Effect of the Leakage Flows and the Upstream Platform Geometry on the Endwall Flows of a Turbine Cascade

[+] Author and Article Information
E. de la Rosa Blanco, H. P. Hodson

Whittle Laboratory, University of Cambridge, Madingley Road, Cambridge CB3 0DY, UK

R. Vazquez

ITP, Industria de Turbo Propulsores S.A., Avda. Castilla 2. Parque Empresarial San Fernando-Edificio Japon, San Fernando de Henares, Madrid, 28830, Spain

J. Turbomach 131(1), 011004 (Oct 02, 2008) (9 pages) doi:10.1115/1.2950052 History: Received February 11, 2007; Revised December 03, 2007; Published October 02, 2008

This work describes the effect that the injection of leakage flow from a cavity into the mainstream has on the endwall flows and their interaction with a large pressure surface separation bubble in a low-pressure turbine. The effect of a step in hub diameter ahead of the blade row is also simulated. The blade profile under consideration is a typical design of modern low-pressure turbines.
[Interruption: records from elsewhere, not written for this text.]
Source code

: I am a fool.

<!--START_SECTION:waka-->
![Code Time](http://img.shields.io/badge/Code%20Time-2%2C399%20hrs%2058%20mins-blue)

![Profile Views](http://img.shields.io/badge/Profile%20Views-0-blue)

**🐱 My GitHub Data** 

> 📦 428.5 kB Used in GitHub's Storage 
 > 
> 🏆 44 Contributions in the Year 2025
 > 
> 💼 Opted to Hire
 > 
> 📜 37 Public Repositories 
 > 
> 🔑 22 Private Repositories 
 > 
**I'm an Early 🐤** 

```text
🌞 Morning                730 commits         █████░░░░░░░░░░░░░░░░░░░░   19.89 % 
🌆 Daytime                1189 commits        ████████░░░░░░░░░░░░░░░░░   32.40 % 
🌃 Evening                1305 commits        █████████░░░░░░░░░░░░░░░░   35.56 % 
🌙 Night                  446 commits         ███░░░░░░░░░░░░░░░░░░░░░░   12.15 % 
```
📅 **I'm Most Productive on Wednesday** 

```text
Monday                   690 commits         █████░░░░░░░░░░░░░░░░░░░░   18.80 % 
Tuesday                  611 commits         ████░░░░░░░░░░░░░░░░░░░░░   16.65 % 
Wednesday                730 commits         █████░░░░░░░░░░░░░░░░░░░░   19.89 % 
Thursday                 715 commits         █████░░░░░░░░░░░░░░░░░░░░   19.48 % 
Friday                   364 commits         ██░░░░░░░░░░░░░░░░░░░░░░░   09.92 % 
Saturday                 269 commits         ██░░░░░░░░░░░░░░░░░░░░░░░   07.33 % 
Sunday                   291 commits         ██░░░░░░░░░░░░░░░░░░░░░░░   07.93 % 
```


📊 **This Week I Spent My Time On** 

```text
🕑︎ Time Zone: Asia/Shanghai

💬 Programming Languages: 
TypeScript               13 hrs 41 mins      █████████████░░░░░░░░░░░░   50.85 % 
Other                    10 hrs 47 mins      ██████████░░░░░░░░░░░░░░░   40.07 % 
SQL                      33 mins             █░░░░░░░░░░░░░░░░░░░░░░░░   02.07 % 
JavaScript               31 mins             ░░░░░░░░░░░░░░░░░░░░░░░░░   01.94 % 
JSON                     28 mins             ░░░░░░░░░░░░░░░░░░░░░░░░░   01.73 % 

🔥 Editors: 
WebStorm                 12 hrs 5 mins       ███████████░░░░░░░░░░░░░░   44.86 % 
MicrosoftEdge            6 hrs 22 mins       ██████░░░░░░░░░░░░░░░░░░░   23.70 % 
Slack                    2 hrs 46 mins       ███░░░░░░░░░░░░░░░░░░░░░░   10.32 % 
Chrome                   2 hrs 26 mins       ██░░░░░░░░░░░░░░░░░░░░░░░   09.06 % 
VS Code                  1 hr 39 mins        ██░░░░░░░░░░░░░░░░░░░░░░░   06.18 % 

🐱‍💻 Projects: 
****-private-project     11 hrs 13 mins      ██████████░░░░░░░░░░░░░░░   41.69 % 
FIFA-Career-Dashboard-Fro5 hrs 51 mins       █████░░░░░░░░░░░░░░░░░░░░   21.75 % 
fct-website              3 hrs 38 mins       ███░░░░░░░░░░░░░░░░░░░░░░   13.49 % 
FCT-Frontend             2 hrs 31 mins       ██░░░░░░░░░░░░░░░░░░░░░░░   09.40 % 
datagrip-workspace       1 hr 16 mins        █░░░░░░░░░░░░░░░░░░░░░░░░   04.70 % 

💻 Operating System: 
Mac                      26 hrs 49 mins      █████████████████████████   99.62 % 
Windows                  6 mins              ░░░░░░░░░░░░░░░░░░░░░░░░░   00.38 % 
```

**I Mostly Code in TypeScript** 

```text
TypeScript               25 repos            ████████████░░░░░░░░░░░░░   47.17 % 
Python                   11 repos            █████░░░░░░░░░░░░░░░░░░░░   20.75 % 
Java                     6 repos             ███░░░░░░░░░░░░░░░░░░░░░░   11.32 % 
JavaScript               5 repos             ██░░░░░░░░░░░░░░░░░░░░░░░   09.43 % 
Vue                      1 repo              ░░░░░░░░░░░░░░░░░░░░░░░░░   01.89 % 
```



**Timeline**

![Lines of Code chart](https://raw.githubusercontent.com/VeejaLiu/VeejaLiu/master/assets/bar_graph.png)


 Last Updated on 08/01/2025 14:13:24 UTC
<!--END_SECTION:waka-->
The tests are conducted in a low speed linear cascade. These are complemented by numerical simulations. Two different step geometries are investigated, i.e., a backward-facing step and a forward-facing step. The leakage tangential velocity and the leakage mass flow rate are also modified. It was found that the injection of leakage mass flow gives rise to a strengthening of the endwall flows independently of the leakage mass flow rate and the leakage tangential velocity. The experimental results have shown that below a critical value of the leakage tangential velocity, the net mixed-out endwall losses are not significantly altered by a change in the leakage tangential velocity. For these cases, the effect of the leakage mass flow is confined to the wall, as the inlet endwall boundary layer is pushed further away from the wall by the leakage flow. However, for values of the leakage tangential velocity around 100% of the wheel speed, there is a large increase in losses due to a stronger interaction between the endwall flows and the leakage mass flow. This gives rise to a change in the endwall flows’ structure. In all cases, the presence of a forward-facing step produces a strengthening of the endwall flows and an increase of the net mixed-out endwall losses when compared with a backward-facing step. This is because of a strong interaction with the pressure surface separation bubble.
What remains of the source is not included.